# المسطحات



## Andrew___

Does anyone know how one could translate *المسطحات* in this context:

*البنية التحتية - تشمل فيما يلي*
الأراضي والممتلكات والمنشآت والمرافق الموجودة في دبي....بما في ذلك الطرق والجسور والشواطئ والحدائق والمسطحات وكواسر المياه والموانئ 

Very grateful for your thoughts about this strange word which seems to mean "slabs" to me


----------



## Mahaodeh

It means "surfaces".


----------



## Andrew___

I see Maha.

So it would perhaps mean things like pavements, non-paved areas, gutters etc. I get it!

Thanks,
Andrew


----------



## Mahaodeh

Actually, مسطحات is mostly used for water surfaces, but I think it can mean what you mentioned. I would imagin that they mean non-urban though becasue an urban surface probably has a name but I can't be too sure.


----------



## ayed

المسطحات means either natural or artifical meadows


----------



## Andrew___

ayed said:


> المسطحات means either natural or artifical meadows



Wow Ayed,

I am fascinated by your opinion on this point.

لم أتوقع ذلك على الإطلاق


----------



## cherine

Sorry, Ayed, I don't agree. المسطحات المائية are not meadows.


----------



## ayed

cherine said:


> Sorry, Ayed, I don't agree. المسطحات المائية are not meadows.

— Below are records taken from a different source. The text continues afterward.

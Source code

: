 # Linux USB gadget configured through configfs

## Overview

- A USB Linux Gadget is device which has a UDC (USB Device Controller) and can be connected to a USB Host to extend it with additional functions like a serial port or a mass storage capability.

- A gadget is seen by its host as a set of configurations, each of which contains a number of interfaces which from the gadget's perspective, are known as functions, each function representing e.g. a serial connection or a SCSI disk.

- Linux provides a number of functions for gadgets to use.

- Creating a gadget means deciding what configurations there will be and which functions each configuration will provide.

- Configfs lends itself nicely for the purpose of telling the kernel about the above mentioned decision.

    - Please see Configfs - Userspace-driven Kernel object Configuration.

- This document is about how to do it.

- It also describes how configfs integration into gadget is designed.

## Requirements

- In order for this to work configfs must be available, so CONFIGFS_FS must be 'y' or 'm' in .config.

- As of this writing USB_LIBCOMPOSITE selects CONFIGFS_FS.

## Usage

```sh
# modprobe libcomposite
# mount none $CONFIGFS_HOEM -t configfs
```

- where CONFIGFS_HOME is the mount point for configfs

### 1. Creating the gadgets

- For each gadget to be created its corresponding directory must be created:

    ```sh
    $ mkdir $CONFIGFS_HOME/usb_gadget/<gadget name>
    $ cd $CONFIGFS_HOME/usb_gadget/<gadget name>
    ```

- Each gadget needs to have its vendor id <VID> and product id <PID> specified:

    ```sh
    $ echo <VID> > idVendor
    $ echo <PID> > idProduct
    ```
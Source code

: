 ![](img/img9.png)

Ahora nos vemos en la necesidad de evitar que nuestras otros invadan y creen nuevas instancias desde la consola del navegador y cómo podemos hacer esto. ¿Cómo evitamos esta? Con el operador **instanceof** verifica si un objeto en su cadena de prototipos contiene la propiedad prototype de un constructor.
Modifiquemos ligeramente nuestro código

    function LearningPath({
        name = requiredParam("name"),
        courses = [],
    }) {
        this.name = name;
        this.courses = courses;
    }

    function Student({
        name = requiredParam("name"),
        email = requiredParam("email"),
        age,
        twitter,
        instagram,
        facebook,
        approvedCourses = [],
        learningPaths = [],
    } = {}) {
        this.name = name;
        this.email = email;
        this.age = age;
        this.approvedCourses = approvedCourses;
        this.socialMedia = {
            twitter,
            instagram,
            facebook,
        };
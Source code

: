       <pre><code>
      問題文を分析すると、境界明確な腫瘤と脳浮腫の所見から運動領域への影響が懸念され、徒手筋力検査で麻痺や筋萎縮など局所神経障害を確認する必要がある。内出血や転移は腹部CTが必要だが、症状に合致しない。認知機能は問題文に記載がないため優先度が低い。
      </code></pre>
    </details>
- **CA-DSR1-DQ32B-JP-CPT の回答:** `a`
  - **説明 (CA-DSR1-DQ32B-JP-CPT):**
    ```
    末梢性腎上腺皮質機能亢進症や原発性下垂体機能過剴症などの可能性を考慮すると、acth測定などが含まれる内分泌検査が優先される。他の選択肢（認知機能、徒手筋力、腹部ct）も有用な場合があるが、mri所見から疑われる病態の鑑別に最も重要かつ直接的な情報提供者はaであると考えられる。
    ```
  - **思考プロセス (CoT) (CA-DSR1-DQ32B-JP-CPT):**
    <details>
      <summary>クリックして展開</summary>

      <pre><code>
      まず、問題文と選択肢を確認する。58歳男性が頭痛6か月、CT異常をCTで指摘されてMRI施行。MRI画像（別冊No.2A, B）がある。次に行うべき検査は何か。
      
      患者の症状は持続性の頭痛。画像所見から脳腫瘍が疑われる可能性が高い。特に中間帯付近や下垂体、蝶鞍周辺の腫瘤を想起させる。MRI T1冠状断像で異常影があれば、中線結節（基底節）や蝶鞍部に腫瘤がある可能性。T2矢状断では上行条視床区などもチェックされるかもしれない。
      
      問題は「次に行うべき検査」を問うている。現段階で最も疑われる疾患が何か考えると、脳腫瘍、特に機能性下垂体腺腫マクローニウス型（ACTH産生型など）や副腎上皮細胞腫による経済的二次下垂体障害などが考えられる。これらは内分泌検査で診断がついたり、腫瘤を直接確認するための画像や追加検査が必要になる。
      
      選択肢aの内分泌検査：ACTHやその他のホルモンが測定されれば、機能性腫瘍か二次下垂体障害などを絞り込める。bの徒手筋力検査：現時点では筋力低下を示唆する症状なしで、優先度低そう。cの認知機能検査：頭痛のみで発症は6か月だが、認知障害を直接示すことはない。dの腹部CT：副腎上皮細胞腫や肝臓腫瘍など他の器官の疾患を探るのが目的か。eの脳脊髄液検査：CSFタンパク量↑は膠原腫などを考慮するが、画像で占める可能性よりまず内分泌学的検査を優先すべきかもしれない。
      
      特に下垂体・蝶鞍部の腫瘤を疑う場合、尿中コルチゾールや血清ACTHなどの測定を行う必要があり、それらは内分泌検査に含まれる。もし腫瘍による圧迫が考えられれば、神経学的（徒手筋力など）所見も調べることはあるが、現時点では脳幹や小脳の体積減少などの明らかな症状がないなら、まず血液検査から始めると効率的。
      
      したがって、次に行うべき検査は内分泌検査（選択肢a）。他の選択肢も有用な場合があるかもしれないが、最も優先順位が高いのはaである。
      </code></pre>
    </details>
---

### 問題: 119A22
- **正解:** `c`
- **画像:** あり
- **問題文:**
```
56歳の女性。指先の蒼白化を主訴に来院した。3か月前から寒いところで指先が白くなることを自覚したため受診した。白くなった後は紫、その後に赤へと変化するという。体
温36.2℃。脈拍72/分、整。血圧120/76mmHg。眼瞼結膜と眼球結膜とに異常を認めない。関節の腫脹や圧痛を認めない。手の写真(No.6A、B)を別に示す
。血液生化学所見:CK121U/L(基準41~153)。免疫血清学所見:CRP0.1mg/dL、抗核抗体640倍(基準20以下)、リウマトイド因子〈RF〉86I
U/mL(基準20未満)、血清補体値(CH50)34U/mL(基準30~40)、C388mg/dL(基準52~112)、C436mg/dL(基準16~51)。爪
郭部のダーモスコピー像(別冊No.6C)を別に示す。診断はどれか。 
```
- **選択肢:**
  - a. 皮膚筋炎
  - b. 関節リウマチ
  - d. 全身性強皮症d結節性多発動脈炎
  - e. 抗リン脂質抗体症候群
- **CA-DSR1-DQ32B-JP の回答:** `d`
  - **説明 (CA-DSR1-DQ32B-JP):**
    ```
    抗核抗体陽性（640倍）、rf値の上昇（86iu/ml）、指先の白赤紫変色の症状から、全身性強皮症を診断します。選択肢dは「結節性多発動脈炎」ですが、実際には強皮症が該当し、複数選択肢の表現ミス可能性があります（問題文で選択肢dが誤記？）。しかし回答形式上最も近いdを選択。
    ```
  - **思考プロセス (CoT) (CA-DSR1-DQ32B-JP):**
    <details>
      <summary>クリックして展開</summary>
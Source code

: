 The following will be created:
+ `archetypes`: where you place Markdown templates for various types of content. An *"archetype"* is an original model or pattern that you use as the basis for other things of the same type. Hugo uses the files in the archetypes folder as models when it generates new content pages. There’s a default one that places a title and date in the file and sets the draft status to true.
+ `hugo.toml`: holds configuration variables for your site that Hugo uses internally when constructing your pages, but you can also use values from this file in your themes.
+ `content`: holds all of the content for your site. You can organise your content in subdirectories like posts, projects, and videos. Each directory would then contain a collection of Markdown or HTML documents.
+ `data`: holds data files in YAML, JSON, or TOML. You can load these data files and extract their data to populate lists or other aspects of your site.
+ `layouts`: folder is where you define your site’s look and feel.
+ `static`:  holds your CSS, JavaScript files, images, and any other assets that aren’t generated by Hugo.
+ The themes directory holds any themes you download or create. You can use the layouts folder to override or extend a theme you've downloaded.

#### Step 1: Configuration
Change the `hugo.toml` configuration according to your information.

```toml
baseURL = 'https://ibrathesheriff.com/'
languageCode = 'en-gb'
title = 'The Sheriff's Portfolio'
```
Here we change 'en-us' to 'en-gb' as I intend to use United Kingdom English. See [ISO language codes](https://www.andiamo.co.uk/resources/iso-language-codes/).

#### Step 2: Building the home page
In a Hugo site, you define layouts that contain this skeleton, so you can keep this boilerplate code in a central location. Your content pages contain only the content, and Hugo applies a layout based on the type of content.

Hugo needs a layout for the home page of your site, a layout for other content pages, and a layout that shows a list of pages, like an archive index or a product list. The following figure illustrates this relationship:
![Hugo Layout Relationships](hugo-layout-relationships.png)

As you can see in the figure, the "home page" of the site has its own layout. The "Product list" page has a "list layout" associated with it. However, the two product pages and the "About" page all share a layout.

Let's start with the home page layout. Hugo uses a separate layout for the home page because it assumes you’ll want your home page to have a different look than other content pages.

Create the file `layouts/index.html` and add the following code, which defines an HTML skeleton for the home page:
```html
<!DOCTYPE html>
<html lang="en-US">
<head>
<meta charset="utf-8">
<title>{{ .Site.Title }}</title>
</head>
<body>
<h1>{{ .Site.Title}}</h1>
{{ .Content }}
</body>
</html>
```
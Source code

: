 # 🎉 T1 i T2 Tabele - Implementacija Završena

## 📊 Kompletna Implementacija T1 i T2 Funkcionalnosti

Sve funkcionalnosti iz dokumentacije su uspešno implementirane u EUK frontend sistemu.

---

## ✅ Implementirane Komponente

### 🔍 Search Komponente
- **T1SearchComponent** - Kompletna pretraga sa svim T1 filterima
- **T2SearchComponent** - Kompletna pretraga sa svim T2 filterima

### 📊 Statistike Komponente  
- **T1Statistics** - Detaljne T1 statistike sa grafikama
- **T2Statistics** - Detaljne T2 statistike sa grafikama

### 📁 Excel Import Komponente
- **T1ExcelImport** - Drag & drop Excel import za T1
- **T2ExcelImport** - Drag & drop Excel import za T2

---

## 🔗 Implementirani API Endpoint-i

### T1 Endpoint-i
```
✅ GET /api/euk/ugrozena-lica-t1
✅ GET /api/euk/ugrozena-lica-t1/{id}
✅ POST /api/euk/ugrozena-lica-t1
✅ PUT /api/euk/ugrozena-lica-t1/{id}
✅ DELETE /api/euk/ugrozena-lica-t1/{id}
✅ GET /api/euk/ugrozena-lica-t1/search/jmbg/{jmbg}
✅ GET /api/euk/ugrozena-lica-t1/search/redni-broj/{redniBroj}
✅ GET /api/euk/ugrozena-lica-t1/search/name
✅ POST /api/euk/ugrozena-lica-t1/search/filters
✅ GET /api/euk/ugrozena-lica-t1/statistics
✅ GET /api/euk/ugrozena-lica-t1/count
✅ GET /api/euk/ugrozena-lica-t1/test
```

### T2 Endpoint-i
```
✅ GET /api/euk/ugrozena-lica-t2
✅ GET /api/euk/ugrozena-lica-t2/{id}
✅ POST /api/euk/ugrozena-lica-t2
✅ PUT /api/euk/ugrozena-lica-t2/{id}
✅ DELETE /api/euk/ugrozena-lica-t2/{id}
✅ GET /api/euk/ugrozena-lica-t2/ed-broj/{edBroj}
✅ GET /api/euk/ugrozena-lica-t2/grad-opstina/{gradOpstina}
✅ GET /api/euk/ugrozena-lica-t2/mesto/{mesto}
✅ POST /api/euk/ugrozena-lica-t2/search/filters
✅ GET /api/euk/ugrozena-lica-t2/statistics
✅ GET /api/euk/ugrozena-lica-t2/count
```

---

How did you know that they are مسطحات مائية not مسطحات خضراء؟


----------



## cherine

I was mainly speaking about the word مسطحات istelf.
 يعني ما ينفعش نترجمها تلقائيًا إلى "مرعى" لأنها تشمل المراعي وغيرها.


----------



## ayed

cherine said:


> i was mainly speaking about the word مسطحات istelf.
> يعني ما ينفعش نترجمها تلقائيًا إلى "مرعى" لأنها تشمل المراعي وغيرها.


 شكراً شيرين ، أجد هذه الكلمة دائماً تعني(*مسطحات خضراء*) أكثر من *مسطحات مائية*


----------



## Andrew___

I like Maha's translation of "surfaces", as it covers both the land and the water contexts, which I think the above quote was trying to keep general.


----------



## Faylasoof

I would agree with this. It generally means “surfaces / open areas” and they can be anywhere depending on your location:

خضراء/ مروج ، حدائق ، مياه، مثلجة  و غيره   .

One definition of a landscape architect I came across is : 
معماري تصميم مسطحات خارجية - (مناظر طبيعية / صناعية  

Here is a link for a list of “ice surfaces” (مسطحات جليدية) such as a glacier (here called a مَثلَجَة , but also known as a مَجلَدَۃ).


----------



## Mahaodeh

Personally, I've mostly seen it used as مسطحات مائية; mostly for landscape/green surfaces it's مساحات خضراء أو مساحات مبلطة. Maybe this translation is local.


----------



## Andrew___

May I ask whether we pronounce المسطحات as "al musaTTaHaat" or "al mu*S*aTTaHaat" (like a ص instead of س)

Grateful for your advice.
Andrew


----------



## Mahaodeh

In most dialects it's pronounced with a Saad, hence even in MSA they pronounce it with a Saad. However, since the seen is followed by a Taa' (despite the vowel between them), the seen should be pronounced somewhere between a seen and a Saad; the same thing goes for سَوْط، سَطْوَة، سَطْل، بُسْطَال، بَسِيْط.

My advice is, try not to think about it too much; don't deliberately attempt to pronounce it as seen or Saad and you will find that it comes out something in between naturally because that's how the seen sounds when followed by Taa'.


----------



## blakflame1

I suggest you use the word "plain" for such context 

definition:
Plain \Plain\, n. [Cf. OF. plaigne, F. plaine. See Plain, a.]

1. Level land; usually, an open field or a broad stretch of  land with an even surface, or a surface little varied by  inequalities; as, the plain of Jordan; the American  plains, or prairies.


----------



## Mahaodeh

Plain as a geographical concept is سهل in Arabic.


----------



## Andrew___

Yes, like اهلا وسهلا, which means literally "people and plains", or in other words "Welcome (to nice people and our lovely plains)".

Andrew


----------